I stumble forward and grab for the chalice with my right hand. It has a history: taken and used as an ashtray by Stalin, lost to Jimmy Carter in a game of poker by a very drunk Leonid Brezhnev in 1977. As ritual objects go Hitler’s plated skull is totally tacky, but totally appropriate for what I have in mind. I kneel down and drag it close. The boss will need … oh, yes. I pull out my passport, shake it, and grab the ceramic knife. Then I grit my teeth as without conscious volition my right hand shoves my left sleeve up and slashes lengthwise down the inside of my forearm, opening it from elbow to wrist.
The pain in my left hand was bad enough already: this is shocking and total. My V-symbionts deafen me with their shrieking protest. I gasp for breath and try not to double up as venous blood drips—not squirting, thank fuck, I missed the artery—and trickles rapidly down my arm. I hold my damaged hand over the upturned cup and squeeze my arm with my other hand, trying to open the vein further. The dripping turns to a steady flow. I nearly black out again but some external force keeps me conscious through the agony. If this keeps up for too long I won’t just fill the chalice, I’ll bleed out. On the other hand, if I don’t go through with it I’m dead anyway. My Lord and I are
of one mind right now: the only way out is in. My symbionts are outraged. They aren’t party to my pact with the Black Pharaoh, the pact enforced by my oath of office.

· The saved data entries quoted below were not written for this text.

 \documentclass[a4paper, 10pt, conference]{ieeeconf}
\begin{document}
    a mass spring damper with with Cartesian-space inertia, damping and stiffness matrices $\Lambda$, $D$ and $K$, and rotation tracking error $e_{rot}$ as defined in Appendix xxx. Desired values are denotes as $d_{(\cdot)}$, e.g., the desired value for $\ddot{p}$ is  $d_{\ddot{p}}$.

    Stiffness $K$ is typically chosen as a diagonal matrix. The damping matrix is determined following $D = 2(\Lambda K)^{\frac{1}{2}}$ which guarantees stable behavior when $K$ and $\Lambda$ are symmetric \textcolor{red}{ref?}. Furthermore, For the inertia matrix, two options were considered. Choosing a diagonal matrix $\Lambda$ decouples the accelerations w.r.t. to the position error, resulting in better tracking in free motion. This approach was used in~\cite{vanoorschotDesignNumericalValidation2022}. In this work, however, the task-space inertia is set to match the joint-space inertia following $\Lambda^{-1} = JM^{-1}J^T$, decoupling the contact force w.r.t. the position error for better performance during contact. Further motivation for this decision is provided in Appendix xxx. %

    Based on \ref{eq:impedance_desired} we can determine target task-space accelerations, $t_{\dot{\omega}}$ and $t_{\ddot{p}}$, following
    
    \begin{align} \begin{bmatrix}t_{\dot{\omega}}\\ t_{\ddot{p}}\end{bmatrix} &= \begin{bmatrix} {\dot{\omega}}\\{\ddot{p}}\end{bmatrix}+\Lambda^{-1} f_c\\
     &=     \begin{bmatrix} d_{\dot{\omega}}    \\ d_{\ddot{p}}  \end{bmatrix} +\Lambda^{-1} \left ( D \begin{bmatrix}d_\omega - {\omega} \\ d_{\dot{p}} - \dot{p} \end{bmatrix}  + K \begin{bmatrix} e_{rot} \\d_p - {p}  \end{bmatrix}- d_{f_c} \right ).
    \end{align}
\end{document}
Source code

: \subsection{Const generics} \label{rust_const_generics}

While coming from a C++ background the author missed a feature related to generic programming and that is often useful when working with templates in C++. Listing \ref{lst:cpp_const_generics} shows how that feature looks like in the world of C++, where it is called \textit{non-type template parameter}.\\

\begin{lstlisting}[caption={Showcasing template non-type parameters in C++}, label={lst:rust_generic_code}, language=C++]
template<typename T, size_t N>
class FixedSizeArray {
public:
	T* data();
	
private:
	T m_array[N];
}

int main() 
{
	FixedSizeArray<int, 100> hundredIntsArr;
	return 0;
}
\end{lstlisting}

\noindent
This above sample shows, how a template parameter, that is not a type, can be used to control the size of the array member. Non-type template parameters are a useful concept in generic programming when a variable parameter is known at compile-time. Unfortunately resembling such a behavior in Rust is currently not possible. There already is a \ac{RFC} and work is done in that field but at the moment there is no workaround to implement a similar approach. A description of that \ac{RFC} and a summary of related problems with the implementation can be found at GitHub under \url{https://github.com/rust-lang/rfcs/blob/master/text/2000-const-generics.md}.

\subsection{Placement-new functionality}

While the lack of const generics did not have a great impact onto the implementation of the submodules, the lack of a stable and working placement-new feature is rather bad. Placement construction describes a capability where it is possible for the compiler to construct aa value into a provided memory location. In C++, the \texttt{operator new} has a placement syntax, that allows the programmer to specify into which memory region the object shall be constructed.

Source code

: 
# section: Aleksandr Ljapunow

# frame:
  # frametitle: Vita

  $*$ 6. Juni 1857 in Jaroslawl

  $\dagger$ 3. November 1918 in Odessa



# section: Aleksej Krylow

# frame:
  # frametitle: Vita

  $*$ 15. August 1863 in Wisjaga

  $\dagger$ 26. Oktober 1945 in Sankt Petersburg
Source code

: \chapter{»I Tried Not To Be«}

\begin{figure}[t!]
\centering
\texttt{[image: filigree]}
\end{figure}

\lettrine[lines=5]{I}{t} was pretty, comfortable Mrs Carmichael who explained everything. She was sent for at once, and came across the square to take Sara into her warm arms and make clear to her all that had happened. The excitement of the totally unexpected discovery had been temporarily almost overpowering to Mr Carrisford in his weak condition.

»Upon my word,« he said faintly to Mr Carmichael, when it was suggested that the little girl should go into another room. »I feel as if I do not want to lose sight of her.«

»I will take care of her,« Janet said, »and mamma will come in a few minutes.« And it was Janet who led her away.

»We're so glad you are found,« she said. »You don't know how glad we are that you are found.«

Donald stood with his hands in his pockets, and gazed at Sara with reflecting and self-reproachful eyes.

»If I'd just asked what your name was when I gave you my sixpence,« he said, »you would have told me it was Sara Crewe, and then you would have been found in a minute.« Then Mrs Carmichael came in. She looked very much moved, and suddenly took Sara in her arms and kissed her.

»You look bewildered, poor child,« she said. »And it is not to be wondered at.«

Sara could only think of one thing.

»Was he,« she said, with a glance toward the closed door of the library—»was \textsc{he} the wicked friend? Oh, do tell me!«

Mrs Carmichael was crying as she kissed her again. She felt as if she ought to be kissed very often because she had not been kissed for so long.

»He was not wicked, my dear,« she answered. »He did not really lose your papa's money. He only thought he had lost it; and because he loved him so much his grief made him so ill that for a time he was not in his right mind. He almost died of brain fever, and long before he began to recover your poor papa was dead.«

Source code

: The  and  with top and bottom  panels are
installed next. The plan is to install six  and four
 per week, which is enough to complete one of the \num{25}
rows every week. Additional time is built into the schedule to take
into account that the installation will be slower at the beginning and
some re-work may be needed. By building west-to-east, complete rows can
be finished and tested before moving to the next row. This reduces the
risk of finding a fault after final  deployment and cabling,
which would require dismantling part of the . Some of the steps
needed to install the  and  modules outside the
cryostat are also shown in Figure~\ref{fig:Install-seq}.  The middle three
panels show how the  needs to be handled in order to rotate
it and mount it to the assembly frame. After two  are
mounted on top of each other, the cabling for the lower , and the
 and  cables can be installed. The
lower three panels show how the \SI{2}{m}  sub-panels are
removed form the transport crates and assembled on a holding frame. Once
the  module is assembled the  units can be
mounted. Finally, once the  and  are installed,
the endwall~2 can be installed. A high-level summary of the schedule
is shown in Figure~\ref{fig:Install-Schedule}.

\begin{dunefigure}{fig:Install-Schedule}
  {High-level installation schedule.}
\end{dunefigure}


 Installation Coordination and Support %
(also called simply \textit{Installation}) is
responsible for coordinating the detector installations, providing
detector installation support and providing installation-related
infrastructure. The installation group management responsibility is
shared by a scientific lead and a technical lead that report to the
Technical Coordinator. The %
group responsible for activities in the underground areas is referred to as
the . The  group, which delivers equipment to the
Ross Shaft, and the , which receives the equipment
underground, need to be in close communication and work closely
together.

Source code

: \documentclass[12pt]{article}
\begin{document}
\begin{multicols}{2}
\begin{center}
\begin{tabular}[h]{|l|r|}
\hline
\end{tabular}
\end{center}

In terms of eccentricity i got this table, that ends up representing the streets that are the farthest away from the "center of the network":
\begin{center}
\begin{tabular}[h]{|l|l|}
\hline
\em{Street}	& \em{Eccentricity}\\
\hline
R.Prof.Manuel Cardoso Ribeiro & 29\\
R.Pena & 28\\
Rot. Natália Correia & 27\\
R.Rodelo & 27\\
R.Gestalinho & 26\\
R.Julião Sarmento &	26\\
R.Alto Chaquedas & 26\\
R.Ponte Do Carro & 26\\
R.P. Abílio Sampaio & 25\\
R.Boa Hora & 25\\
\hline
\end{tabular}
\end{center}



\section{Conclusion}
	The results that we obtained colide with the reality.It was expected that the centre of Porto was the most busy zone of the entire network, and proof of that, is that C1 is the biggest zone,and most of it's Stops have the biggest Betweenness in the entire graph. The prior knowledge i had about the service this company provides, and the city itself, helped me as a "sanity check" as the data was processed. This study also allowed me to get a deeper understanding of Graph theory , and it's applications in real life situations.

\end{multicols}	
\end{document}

The chalice is less than a quarter full when I stumble to my feet. Black spots pulse in my vision. I feel nauseous, and there’s a steel band pressing behind my eyes. My arm is on fire and my fingers are tight skins of agony, but they form hooks inside Hitler’s eye sockets and scoop up the goblet nevertheless.
Behind me, the zentai puppets begin to stir. The thing in DeeDee’s flesh stops twitching, and her eyelids flicker open. She makes a low, moaning sound. Blood bubbles from the side of her mouth as she tries to sit up. Behind her, the old Mouthpiece is a quiescent husk, like a ghastly leather seat cushion that supports her impaled body atop the iron throne.
“Hello, sister,” the Prime Minister speaks through me, and as DeeDee looks at me and opens her mouth to speak I throw the chalice at her. The blood goes everywhere—including into her open eyes and mouth.
For a moment I wonder if it’s failed. But then I feel the Mandate’s Will fill me, pouring thickly through my skin and infusing the blood dripping down my arm. The V-symbionts still wail, but now they’re listening as well, and I feel their sense of anticipation. I feel something else, too, the sound of the parasites bound to the will of the thing on the throne. The hunger fades as my symbionts feed on their weaker kin, supplanting their control over the puppets. I open a pair of eyes I didn’t have a moment ago and find myself staring at the back of my own head. Then another pair of eyes, and another, as one by one all of DeeDee’s minions come on line and make obeisance to the thing I’ve invited into my head.